А в другой раз, беседуя о Толстом с писателем Гнедичем и упомянув, что тот терпеть не может его драматургии, добавил, что утешает его единственное: Толстой сам говорил ему, что ненавидит Шекспира, но чеховские пьесы, по мнению великого старца, еще хуже шекспировских. Приведя этот не подлежащий обжалованию приговор, Антон Павлович расхохотался, по словам Гнедича, так, что у него свалилось с носа пенсне.

Презрение Толстого к «Дяде Ване», выражавшееся в критике главного героя за мягкотелость и аморальность (по окончании спектакля в Художественном театре Лев Николаевич зашел за кулисы, расписался в книге почетных посетителей и, словно бы в шутку, сказал артисту Вишневскому, исполнителю роли Войницкого: «Хорошо вы играете дядю Ваню.

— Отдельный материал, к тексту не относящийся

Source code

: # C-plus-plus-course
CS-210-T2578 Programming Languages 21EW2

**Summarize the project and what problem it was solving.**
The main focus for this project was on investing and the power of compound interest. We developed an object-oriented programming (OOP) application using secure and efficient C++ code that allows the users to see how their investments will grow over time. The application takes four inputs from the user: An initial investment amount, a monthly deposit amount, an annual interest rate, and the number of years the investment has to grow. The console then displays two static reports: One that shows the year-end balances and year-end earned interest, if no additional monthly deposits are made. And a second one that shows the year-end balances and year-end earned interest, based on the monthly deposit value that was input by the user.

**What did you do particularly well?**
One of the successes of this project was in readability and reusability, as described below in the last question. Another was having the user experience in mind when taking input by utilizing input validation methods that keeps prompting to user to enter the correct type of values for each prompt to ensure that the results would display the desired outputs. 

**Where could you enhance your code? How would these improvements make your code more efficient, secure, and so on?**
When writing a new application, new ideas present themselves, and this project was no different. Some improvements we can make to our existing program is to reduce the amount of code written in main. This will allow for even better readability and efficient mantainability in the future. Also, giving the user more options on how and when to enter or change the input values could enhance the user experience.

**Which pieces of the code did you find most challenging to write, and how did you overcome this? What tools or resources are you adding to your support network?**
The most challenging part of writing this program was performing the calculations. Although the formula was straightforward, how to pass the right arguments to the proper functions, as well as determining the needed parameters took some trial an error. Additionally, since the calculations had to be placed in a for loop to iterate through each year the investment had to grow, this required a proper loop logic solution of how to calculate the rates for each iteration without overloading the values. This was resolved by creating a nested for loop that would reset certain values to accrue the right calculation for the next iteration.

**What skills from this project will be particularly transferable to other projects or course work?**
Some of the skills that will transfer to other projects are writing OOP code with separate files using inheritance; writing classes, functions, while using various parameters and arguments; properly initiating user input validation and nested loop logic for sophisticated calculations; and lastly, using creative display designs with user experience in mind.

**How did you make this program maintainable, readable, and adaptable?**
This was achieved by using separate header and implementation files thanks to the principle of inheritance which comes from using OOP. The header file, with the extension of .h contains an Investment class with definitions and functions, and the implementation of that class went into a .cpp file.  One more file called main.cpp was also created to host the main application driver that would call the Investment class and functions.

Но зачем пристаете к чужой жене, – завели бы себе свою скотницу»),[522] ничуть не отразилось на отношении Чехова к яснополянскому мудрецу. Тою же зимой он радовался публикации «Воскресения», считая это главным литературным событием, и так писал Горькому: «Что же мне не шлют „Фомы Гордеева“? Я читал его только урывками, а надо бы прочесть все сразу, в один присест, как я недавно прочел „Воскресение“. Все, кроме отношений Нехлюдова к Катюше, довольно неясных и сочиненных, все поразило меня в этом романе силой и богатством, и широтой, и неискренностью человека, который боится смерти и не хочет сознаться в этом и цепляется за тексты из Священного Писания».